**Task brief:**
Among the lines of the data, copy those that hold "clusterProfiler".

[Opening Data supplied section]

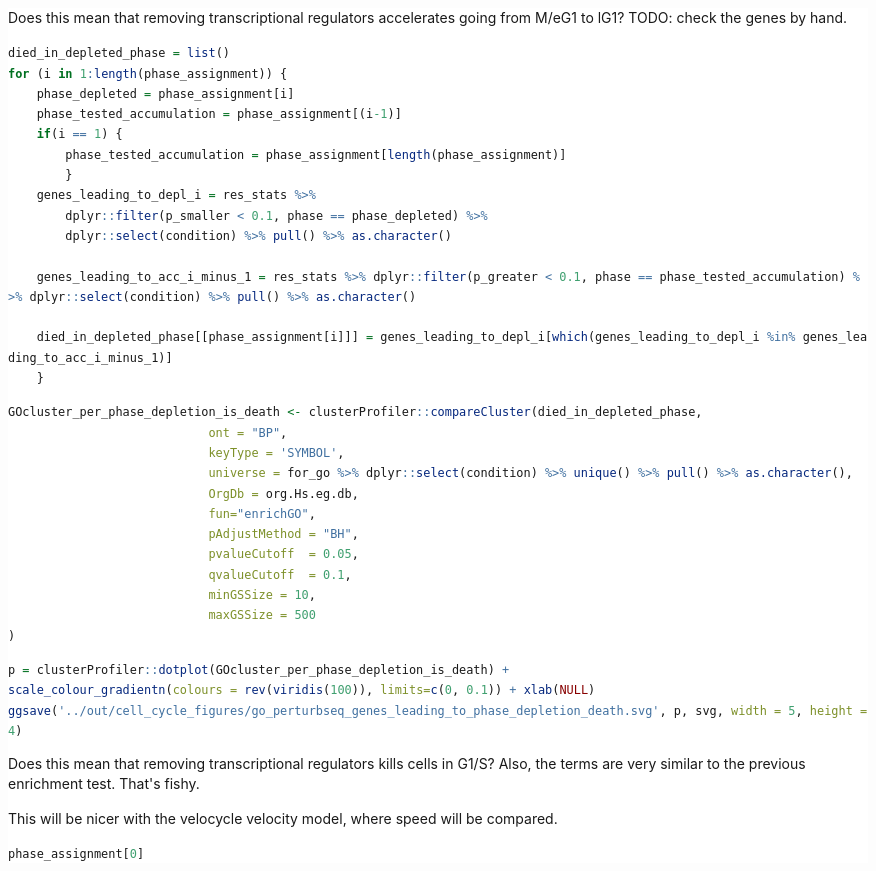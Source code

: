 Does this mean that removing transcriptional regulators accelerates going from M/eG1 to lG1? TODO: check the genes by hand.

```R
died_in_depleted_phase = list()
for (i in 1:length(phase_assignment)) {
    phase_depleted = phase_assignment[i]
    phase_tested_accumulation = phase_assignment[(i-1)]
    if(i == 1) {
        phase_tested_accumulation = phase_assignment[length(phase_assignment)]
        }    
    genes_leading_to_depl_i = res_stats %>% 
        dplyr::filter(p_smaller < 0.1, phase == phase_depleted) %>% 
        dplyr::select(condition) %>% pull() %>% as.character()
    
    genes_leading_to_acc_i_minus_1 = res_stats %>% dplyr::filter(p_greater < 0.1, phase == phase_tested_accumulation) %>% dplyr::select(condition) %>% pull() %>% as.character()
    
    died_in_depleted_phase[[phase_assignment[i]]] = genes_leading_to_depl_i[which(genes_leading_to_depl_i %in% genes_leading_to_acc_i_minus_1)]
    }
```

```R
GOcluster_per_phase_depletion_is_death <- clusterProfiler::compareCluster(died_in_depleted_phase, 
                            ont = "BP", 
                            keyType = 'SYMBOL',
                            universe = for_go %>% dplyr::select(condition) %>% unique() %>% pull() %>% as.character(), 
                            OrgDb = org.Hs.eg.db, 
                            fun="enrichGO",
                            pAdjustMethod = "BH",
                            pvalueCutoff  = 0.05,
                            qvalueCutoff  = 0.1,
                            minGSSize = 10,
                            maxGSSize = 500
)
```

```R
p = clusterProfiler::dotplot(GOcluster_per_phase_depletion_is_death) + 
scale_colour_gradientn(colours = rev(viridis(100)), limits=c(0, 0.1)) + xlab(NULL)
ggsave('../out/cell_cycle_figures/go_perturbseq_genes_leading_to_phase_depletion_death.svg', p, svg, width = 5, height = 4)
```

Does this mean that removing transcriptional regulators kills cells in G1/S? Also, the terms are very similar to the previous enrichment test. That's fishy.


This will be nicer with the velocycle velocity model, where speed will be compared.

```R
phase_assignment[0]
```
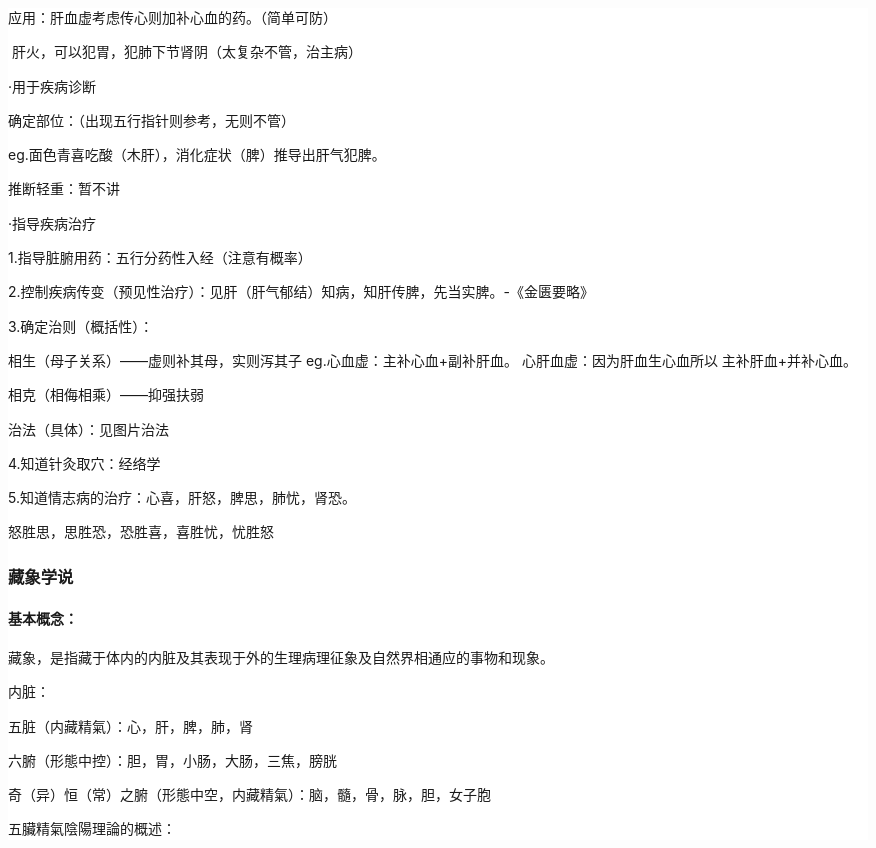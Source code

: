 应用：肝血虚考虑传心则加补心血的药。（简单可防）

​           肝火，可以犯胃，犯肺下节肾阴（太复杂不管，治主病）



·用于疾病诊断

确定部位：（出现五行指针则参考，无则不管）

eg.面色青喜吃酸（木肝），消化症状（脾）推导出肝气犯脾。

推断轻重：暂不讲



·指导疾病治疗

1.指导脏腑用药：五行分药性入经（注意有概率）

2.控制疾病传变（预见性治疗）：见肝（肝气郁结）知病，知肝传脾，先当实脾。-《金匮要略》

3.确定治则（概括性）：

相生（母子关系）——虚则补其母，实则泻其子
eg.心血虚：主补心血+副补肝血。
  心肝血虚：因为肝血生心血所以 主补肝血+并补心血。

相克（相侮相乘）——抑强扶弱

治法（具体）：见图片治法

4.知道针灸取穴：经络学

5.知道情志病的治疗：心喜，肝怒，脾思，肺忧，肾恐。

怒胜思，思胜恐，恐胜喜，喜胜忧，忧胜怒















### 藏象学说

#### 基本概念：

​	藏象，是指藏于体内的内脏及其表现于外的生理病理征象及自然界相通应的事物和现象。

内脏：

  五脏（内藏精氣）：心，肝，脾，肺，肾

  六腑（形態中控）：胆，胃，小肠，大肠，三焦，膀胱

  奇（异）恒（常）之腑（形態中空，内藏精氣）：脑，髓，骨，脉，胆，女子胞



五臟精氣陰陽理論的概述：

[Closing Data supplied section]

**Written response:**
GOcluster_per_phase_depletion_is_death <- clusterProfiler::compareCluster(died_in_depleted_phase, 
p = clusterProfiler::dotplot(GOcluster_per_phase_depletion_is_death) + 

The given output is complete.